I’m a big fan of indirect sequels, where each book tells a standalone story but incorporates many of the same characters as other works and is set in the same world. Sharon Creech did this with Walk Two Moons and Absolutely Normal Chaos: the main character from ANC was a minor character in WTM.
The thing is, I write space opera, which means that each novel spans at least two or three different star systems. After four or five novels, it can get really hard to remember where all the stars are in relation to each other. So, taking my own advice from an earlier post, I drew up a starmap for my universe.
For a pattern, I used these maps of the region of space local to Sol. I’ve since forgotten where I got them; I think wikipedia, or maybe the atomic rockets site:
Since they’re only 2-dimensional, they have some obvious shortcomings, but for my purposes they work just fine. The thing I like the most about these maps is that they show rough distributions of interstellar gas and dust. In my Gaia Nova universe, areas of high density (such as the interiors of nebulae) are off limits to the FTL technology, so finding a way to show that was absolutely critical.

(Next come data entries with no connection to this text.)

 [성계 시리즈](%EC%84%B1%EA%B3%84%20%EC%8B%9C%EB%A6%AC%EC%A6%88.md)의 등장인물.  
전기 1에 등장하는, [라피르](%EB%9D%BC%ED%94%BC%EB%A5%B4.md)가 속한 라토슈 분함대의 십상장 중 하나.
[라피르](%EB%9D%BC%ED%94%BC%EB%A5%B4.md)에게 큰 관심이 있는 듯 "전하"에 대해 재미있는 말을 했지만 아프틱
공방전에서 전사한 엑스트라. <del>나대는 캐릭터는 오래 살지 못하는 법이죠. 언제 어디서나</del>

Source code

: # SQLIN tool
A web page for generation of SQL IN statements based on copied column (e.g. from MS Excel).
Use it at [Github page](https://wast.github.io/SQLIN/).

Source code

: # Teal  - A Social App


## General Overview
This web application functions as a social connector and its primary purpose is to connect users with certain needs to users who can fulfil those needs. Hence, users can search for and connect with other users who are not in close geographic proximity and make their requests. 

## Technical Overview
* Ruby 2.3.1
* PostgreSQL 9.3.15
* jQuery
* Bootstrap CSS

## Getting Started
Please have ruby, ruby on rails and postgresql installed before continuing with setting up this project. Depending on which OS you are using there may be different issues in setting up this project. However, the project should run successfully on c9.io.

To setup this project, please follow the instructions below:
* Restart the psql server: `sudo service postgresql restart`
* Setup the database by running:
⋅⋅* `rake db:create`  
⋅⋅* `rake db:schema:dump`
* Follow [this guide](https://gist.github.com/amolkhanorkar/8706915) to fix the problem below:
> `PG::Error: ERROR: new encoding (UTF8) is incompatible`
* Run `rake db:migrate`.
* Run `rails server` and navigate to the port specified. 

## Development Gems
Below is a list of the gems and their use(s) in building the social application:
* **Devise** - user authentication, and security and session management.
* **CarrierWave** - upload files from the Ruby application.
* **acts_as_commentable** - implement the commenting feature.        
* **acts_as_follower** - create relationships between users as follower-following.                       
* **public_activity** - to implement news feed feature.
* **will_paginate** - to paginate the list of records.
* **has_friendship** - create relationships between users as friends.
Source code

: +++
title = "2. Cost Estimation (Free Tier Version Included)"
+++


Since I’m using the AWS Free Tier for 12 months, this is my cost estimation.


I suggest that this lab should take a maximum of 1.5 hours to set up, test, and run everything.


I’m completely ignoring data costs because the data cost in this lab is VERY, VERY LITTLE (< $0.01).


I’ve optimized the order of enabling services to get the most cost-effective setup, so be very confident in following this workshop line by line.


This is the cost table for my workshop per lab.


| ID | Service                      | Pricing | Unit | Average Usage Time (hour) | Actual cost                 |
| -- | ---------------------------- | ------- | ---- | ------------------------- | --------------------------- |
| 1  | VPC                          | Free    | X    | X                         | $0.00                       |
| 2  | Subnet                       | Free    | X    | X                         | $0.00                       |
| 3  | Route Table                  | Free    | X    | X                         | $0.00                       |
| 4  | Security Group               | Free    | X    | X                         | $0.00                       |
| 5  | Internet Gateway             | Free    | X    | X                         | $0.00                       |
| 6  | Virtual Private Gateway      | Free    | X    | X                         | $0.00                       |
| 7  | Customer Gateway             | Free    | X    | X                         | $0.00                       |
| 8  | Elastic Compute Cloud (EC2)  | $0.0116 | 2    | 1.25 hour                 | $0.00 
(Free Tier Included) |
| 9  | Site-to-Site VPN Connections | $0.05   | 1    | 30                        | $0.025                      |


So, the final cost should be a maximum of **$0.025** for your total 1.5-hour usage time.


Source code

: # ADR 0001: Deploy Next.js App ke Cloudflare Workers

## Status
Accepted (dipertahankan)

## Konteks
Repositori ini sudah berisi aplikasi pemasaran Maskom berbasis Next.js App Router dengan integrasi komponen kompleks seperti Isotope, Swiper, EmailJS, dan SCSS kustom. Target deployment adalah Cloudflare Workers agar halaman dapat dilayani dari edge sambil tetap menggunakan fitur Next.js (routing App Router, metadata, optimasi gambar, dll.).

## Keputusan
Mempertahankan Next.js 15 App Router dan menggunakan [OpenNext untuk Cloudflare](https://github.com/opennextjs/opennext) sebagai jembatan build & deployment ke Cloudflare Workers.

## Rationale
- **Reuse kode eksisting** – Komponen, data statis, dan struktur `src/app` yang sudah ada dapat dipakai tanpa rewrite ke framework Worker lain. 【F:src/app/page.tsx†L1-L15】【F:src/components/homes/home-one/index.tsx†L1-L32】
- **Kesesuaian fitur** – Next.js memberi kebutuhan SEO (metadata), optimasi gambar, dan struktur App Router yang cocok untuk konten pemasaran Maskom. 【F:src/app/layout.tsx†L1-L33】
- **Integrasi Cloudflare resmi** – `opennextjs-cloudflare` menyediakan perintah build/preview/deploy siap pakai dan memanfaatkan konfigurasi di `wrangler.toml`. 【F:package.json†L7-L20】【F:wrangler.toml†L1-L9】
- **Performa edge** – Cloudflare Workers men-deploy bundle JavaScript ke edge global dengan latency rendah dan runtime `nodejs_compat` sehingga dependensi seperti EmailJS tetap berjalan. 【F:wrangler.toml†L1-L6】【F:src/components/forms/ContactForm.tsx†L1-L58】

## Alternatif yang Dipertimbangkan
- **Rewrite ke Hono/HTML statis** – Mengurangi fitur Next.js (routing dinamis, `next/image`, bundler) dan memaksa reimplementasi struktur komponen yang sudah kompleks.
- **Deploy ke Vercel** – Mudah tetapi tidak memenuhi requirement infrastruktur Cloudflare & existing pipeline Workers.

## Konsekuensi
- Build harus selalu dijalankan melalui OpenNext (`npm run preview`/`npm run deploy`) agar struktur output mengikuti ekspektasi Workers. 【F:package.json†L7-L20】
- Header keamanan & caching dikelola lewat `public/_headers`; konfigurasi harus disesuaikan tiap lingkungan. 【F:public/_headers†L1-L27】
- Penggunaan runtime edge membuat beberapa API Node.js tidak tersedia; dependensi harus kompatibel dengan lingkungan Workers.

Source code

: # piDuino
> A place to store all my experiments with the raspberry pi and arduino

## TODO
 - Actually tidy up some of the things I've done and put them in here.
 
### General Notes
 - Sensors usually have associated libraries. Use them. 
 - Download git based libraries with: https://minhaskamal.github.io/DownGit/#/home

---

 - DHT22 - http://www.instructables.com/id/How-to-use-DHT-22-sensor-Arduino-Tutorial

And so, after playing around with MS Paint and The Gimp, this is what I came up with:
It’s definitely a work in progress (seeing as I’ve only got about a dozen stars up so far), but I’ve got to be honest–I geeked out hardcore when I was finished with this thing. Whether you’re writing fantasy or science fiction adventure (which I’d argue is a branch of fantasy), there’s just something about having a map…
The best thing is that it’s REALLY easy to update. If I want, I can throw up half a dozen new stars in fifteen minutes–or rearrange the current arrangement of stars with the simple click of a mouse. That’s good, because I don’t want to spend all my time drawing up maps–the map is just a tool to help me write the stories.
And oh man, I’ve got a lot of stories to tell!